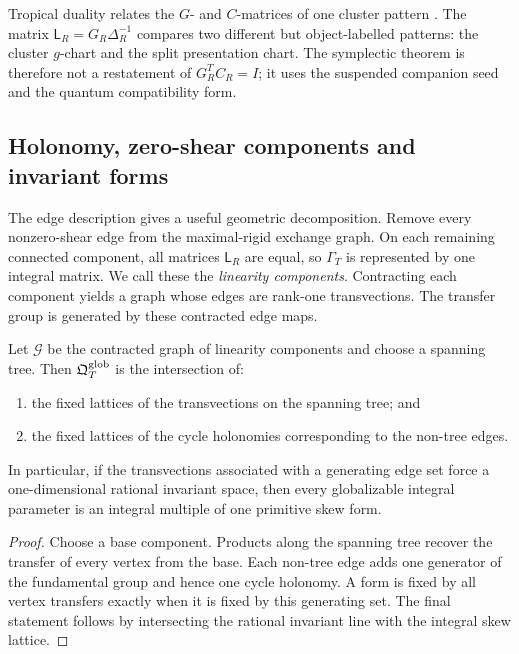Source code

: \begin{remark}
Tropical duality relates the $G$- and $C$-matrices of one cluster pattern
\cite{NakanishiZelevinsky}.  The matrix $\mathsf L_R=G_R\Delta_R^{-1}$
compares two different but object-labelled patterns: the cluster $g$-chart and
the split presentation chart.  The symplectic theorem is therefore not a
restatement of $G_R^TC_R=I$; it uses the suspended companion seed and the
quantum compatibility form.
\end{remark}

\subsection{Holonomy, zero-shear components and invariant forms}

The edge description gives a useful geometric decomposition.  Remove every
nonzero-shear edge from the maximal-rigid exchange graph.  On each remaining
connected component, all matrices $\mathsf L_R$ are equal, so $\Gamma_T$ is
represented by one integral matrix.  We call these the \emph{linearity
components}.  Contracting each component yields a graph whose edges are
rank-one transvections.  The transfer group is generated by these contracted
edge maps.

\begin{proposition}
\label{prop:holonomy-fixed}
Let $\mathcal G$ be the contracted graph of linearity components and choose a
spanning tree.  Then $\Qglob$ is the intersection of:
\begin{enumerate}[label=(\roman*),leftmargin=2.3em]
\item the fixed lattices of the transvections on the spanning tree; and
\item the fixed lattices of the cycle holonomies corresponding to the
      non-tree edges.
\end{enumerate}
In particular, if the transvections associated with a generating edge set
force a one-dimensional rational invariant space, then every globalizable
integral parameter is an integral multiple of one primitive skew form.
\end{proposition}

\begin{proof}
Choose a base component.  Products along the spanning tree recover the
transfer of every vertex from the base.  Each non-tree edge adds one generator
of the fundamental group and hence one cycle holonomy.  A form is fixed by all
vertex transfers exactly when it is fixed by this generating set.  The final
statement follows by intersecting the rational invariant line with the
integral skew lattice.
\end{proof}

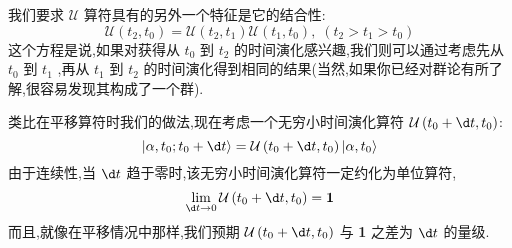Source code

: \documentclass[lang=cn,newtx,10pt,scheme=chinese,thmcnt=section]{elegantbook}
\begin{document}
我们要求 $\mathcal{U}$ 算符具有的另外一个特征是它的结合性:
\begin{equation}\label{2.12}
	\mathcal{U}\left( {{t}_{2},{t}_{0}}\right) = \mathcal{U}\left( {{t}_{2},{t}_{1}}\right) \mathcal{U}\left( {{t}_{1},{t}_{0}}\right) ,\;\left( {{t}_{2} > {t}_{1} > {t}_{0}}\right)
\end{equation}
这个方程是说,如果对获得从 ${t}_{0}$ 到 ${t}_{2}$ 的时间演化感兴趣,我们则可以通过考虑先从 ${t}_{0}$ 到 ${t}_{1}$ ,再从 ${t}_{1}$ 到 ${t}_{2}$ 的时间演化得到相同的结果(当然,如果你已经对群论有所了解,很容易发现其构成了一个群). 

类比在平移算符时我们的做法,现在考虑一个无穷小时间演化算符 $\mathcal{U}\left( {{t}_{0} + {\d t},{t}_{0}}\right)$:
\begin{equation}
	\left| {\alpha ,{t}_{0};{t}_{0} + {\d t}}\right\rangle = \mathcal{U}\left( {{t}_{0} + {\d t},{t}_{0}}\right) \left| {\alpha ,{t}_{0}}\right\rangle
\end{equation}
由于连续性,当 ${\d t}$ 趋于零时,该无穷小时间演化算符一定约化为单位算符,
\begin{equation}
	\mathop{\lim }\limits_{{{\d t} \rightarrow 0}}\mathcal{U}\left( {{t}_{0} + {\d t},{t}_{0}}\right) = \textbf{1}
\end{equation}
而且,就像在平移情况中那样,我们预期 $\mathcal{U}\left( {{t}_{0} + {\d t},{t}_{0}}\right)$ 与 \textbf{1} 之差为 ${\d t}$ 的量级.
\end{document}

***

> **About this exercise**
Could you repeat all of the material exactly? Pictures should not be copied.

> **Solution to the problem**
Source code

: \begin{remark}
Tropical duality relates the $G$- and $C$-matrices of one cluster pattern
\cite{NakanishiZelevinsky}.  The matrix $\mathsf L_R=G_R\Delta_R^{-1}$
compares two different but object-labelled patterns: the cluster $g$-chart and
the split presentation chart.  The symplectic theorem is therefore not a
restatement of $G_R^TC_R=I$; it uses the suspended companion seed and the
quantum compatibility form.
\end{remark}

\subsection{Holonomy, zero-shear components and invariant forms}

The edge description gives a useful geometric decomposition.  Remove every
nonzero-shear edge from the maximal-rigid exchange graph.  On each remaining
connected component, all matrices $\mathsf L_R$ are equal, so $\Gamma_T$ is
represented by one integral matrix.  We call these the \emph{linearity
components}.  Contracting each component yields a graph whose edges are
rank-one transvections.  The transfer group is generated by these contracted
edge maps.

\begin{proposition}
\label{prop:holonomy-fixed}
Let $\mathcal G$ be the contracted graph of linearity components and choose a
spanning tree.  Then $\Qglob$ is the intersection of:
\begin{enumerate}[label=(\roman*),leftmargin=2.3em]
\item the fixed lattices of the transvections on the spanning tree; and
\item the fixed lattices of the cycle holonomies corresponding to the
      non-tree edges.
\end{enumerate}
In particular, if the transvections associated with a generating edge set
force a one-dimensional rational invariant space, then every globalizable
integral parameter is an integral multiple of one primitive skew form.
\end{proposition}

\begin{proof}
Choose a base component.  Products along the spanning tree recover the
transfer of every vertex from the base.  Each non-tree edge adds one generator
of the fundamental group and hence one cycle holonomy.  A form is fixed by all
vertex transfers exactly when it is fixed by this generating set.  The final
statement follows by intersecting the rational invariant line with the
integral skew lattice.
\end{proof}

Source code

: \documentclass[lang=cn,newtx,10pt,scheme=chinese,thmcnt=section]{elegantbook}
\begin{document}
我们要求 $\mathcal{U}$ 算符具有的另外一个特征是它的结合性:
\begin{equation}\label{2.12}
	\mathcal{U}\left( {{t}_{2},{t}_{0}}\right) = \mathcal{U}\left( {{t}_{2},{t}_{1}}\right) \mathcal{U}\left( {{t}_{1},{t}_{0}}\right) ,\;\left( {{t}_{2} > {t}_{1} > {t}_{0}}\right)
\end{equation}
这个方程是说,如果对获得从 ${t}_{0}$ 到 ${t}_{2}$ 的时间演化感兴趣,我们则可以通过考虑先从 ${t}_{0}$ 到 ${t}_{1}$ ,再从 ${t}_{1}$ 到 ${t}_{2}$ 的时间演化得到相同的结果(当然,如果你已经对群论有所了解,很容易发现其构成了一个群). 

类比在平移算符时我们的做法,现在考虑一个无穷小时间演化算符 $\mathcal{U}\left( {{t}_{0} + {\d t},{t}_{0}}\right)$:
\begin{equation}
	\left| {\alpha ,{t}_{0};{t}_{0} + {\d t}}\right\rangle = \mathcal{U}\left( {{t}_{0} + {\d t},{t}_{0}}\right) \left| {\alpha ,{t}_{0}}\right\rangle
\end{equation}
由于连续性,当 ${\d t}$ 趋于零时,该无穷小时间演化算符一定约化为单位算符,
\begin{equation}
	\mathop{\lim }\limits_{{{\d t} \rightarrow 0}}\mathcal{U}\left( {{t}_{0} + {\d t},{t}_{0}}\right) = \textbf{1}
\end{equation}
而且,就像在平移情况中那样,我们预期 $\mathcal{U}\left( {{t}_{0} + {\d t},{t}_{0}}\right)$ 与 \textbf{1} 之差为 ${\d t}$ 的量级.
\end{document}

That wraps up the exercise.